O marco histórico veio em 1917, quando operárias têxteis saíram às ruas de Petrogrado exigindo “pão e paz”, dando início a um processo que culminaria na Revolução Russa.
O 8 de Março não é uma data comercial. É um dia de mobilização internacional das mulheres trabalhadoras contra a desigualdade, a violência e a exploração capitalista. É dia de luta!
Apesar das conquistas resultantes de lutas históricas travadas nas últimas décadas, ainda é visível a naturalização da violência contra a mulher. É urgente denunciar a violência machista, a exploração capitalista e os ataques aos direitos e às condições de vida das mulheres trabalhadoras.
Basta de flores e bombons. As mulheres querem viver!
É fundamental exigir que os governos destinem orçamento
prioritário ao combate à violência machista, denunciar a omissão do Estado e a
precarização da rede de atendimento às vítimas. Ao mesmo tempo, é preciso
fortalecer a consciência e a organização da classe trabalhadora para enfrentar
essa realidade de forma unificada.
A luta das mulheres trabalhadoras deve estar articulada às lutas gerais da classe, pois a violência de gênero não é um problema isolado, mas parte de um sistema de opressão e exploração. O 8 de Março não é uma data para flores e chocolates. É para cobrar políticas públicas efetivas, ampliação de recursos, funcionamento integral de casas-abrigo, delegacias especializadas e centros de referência em todo o país.

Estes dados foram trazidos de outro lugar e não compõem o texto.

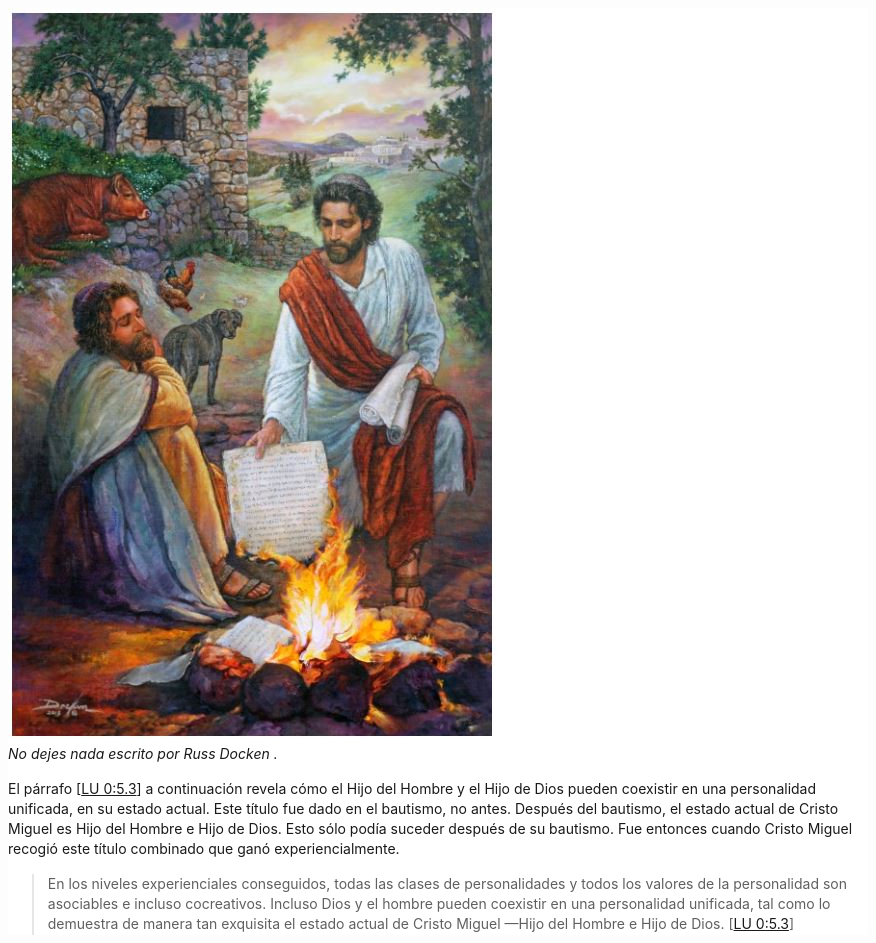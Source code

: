 <img src="/image/article/JJ_Johnson/To_Beget_Or_Not_to_Beget_That_Is_the_Question/004175.jpg">
<figcaption><em> No dejes nada escrito por Russ Docken .</em></figcaption>
</figure>

El párrafo <a id="a61_11"></a>[[LU 0:5.3](/es/The_Urantia_Book/0#p5_3)] a continuación revela cómo el Hijo del Hombre y el Hijo de Dios pueden coexistir en una personalidad unificada, en su estado actual. Este título fue dado en el bautismo, no antes. Después del bautismo, el estado actual de Cristo Miguel es Hijo del Hombre e Hijo de Dios. Esto sólo podía suceder después de su bautismo. Fue entonces cuando Cristo Miguel recogió este título combinado que ganó experiencialmente.

> En los niveles experienciales conseguidos, todas las clases de personalidades y todos los valores de la personalidad son asociables e incluso cocreativos. Incluso Dios y el hombre pueden coexistir en una personalidad unificada, tal como lo demuestra de manera tan exquisita el estado actual de Cristo Miguel —Hijo del Hombre e Hijo de Dios. <a id="a63_343"></a>[[LU 0:5.3](/es/The_Urantia_Book/0#p5_3)]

Além disso, é necessário fortalecer a organização de base, com a construção de comissões de autodefesa e redes de solidariedade em sindicatos, escolas, bairros e movimentos, garantindo apoio, formação, denúncia e acolhimento às vítimas.

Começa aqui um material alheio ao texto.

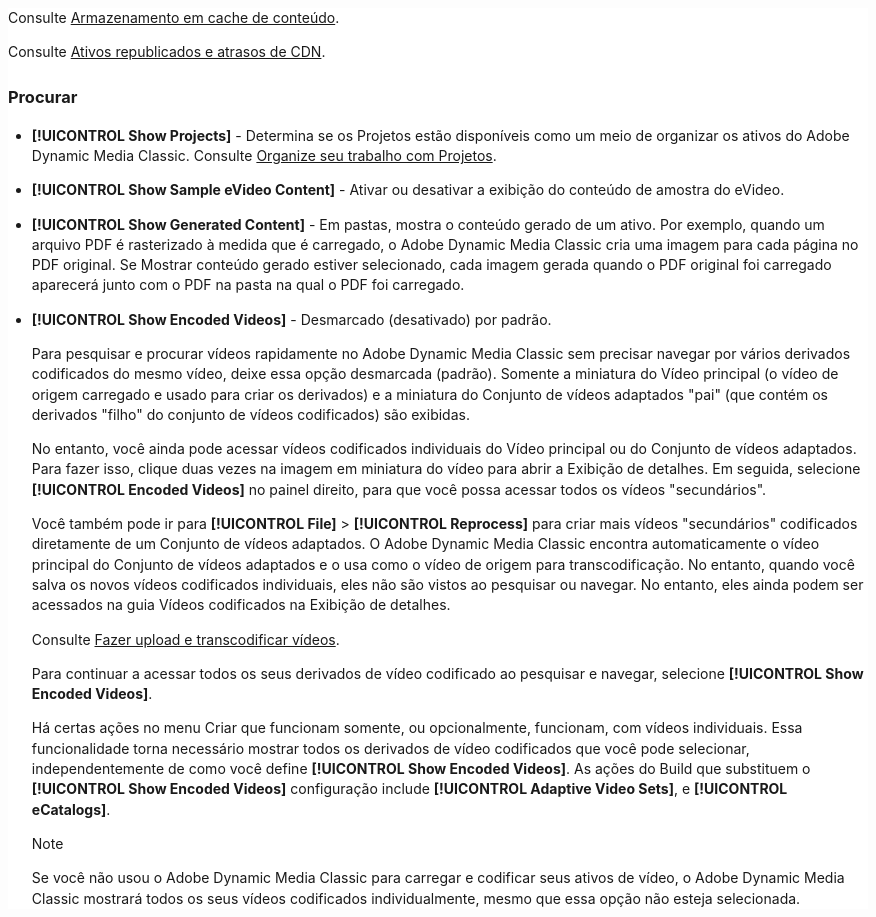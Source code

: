   Consulte [Armazenamento em cache de conteúdo](dmc-platform-overview.md#content_caching).

  Consulte [Ativos republicados e atrasos de CDN](publishing-files.md#republished_assets_and_cdn_delays).

### Procurar

* **[!UICONTROL Show Projects]** - Determina se os Projetos estão disponíveis como um meio de organizar os ativos do Adobe Dynamic Media Classic. Consulte [Organize seu trabalho com Projetos](/help/using/organizing-projects.md).

* **[!UICONTROL Show Sample eVideo Content]** - Ativar ou desativar a exibição do conteúdo de amostra do eVideo.

* **[!UICONTROL Show Generated Content]** - Em pastas, mostra o conteúdo gerado de um ativo. Por exemplo, quando um arquivo PDF é rasterizado à medida que é carregado, o Adobe Dynamic Media Classic cria uma imagem para cada página no PDF original. Se Mostrar conteúdo gerado estiver selecionado, cada imagem gerada quando o PDF original foi carregado aparecerá junto com o PDF na pasta na qual o PDF foi carregado.

* **[!UICONTROL Show Encoded Videos]** - Desmarcado (desativado) por padrão.

  Para pesquisar e procurar vídeos rapidamente no Adobe Dynamic Media Classic sem precisar navegar por vários derivados codificados do mesmo vídeo, deixe essa opção desmarcada (padrão). Somente a miniatura do Vídeo principal (o vídeo de origem carregado e usado para criar os derivados) e a miniatura do Conjunto de vídeos adaptados &quot;pai&quot; (que contém os derivados &quot;filho&quot; do conjunto de vídeos codificados) são exibidas.

  No entanto, você ainda pode acessar vídeos codificados individuais do Vídeo principal ou do Conjunto de vídeos adaptados. Para fazer isso, clique duas vezes na imagem em miniatura do vídeo para abrir a Exibição de detalhes. Em seguida, selecione **[!UICONTROL Encoded Videos]** no painel direito, para que você possa acessar todos os vídeos &quot;secundários&quot;.

  Você também pode ir para **[!UICONTROL File]** > **[!UICONTROL Reprocess]** para criar mais vídeos &quot;secundários&quot; codificados diretamente de um Conjunto de vídeos adaptados. O Adobe Dynamic Media Classic encontra automaticamente o vídeo principal do Conjunto de vídeos adaptados e o usa como o vídeo de origem para transcodificação. No entanto, quando você salva os novos vídeos codificados individuais, eles não são vistos ao pesquisar ou navegar. No entanto, eles ainda podem ser acessados na guia Vídeos codificados na Exibição de detalhes.

  Consulte [Fazer upload e transcodificar vídeos](uploading-encoding-videos.md#uploading_and_encoding_videos).

  Para continuar a acessar todos os seus derivados de vídeo codificado ao pesquisar e navegar, selecione **[!UICONTROL Show Encoded Videos]**.

  Há certas ações no menu Criar que funcionam somente, ou opcionalmente, funcionam, com vídeos individuais. Essa funcionalidade torna necessário mostrar todos os derivados de vídeo codificados que você pode selecionar, independentemente de como você define **[!UICONTROL Show Encoded Videos]**. As ações do Build que substituem o **[!UICONTROL Show Encoded Videos]** configuração include **[!UICONTROL Adaptive Video Sets]**, e **[!UICONTROL eCatalogs]**.

  >[!NOTE]
  >
  >Se você não usou o Adobe Dynamic Media Classic para carregar e codificar seus ativos de vídeo, o Adobe Dynamic Media Classic mostrará todos os seus vídeos codificados individualmente, mesmo que essa opção não esteja selecionada.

Lutar contra o machismo e acabar com a escala 6x1
A luta das mulheres passa também pelo enfrentamento à
superexploração e à precarização do trabalho, que atingem principalmente as
mulheres negras, que estão na base da desigualdade social. Por isso a luta
contra a escala 6x1 é central.
Essa jornada de trabalho desumana imposta por muitas empresas atinge em cheio as trabalhadoras, que enfrentam a dupla ou tripla jornada ao chegarem em casa, já que o machismo impõe às mulheres a responsabilidade pelo cuidado dos filhos, da casa e da família. As jornadas exaustivas da escala 6x1 significam ainda mais sobrecarga para as trabalhadoras.
Acabar com a 6x1 e estabelecer uma jornada 4x3, sem redução de salário, é fundamental para combater a exploração e o machismo que massacram as mulheres.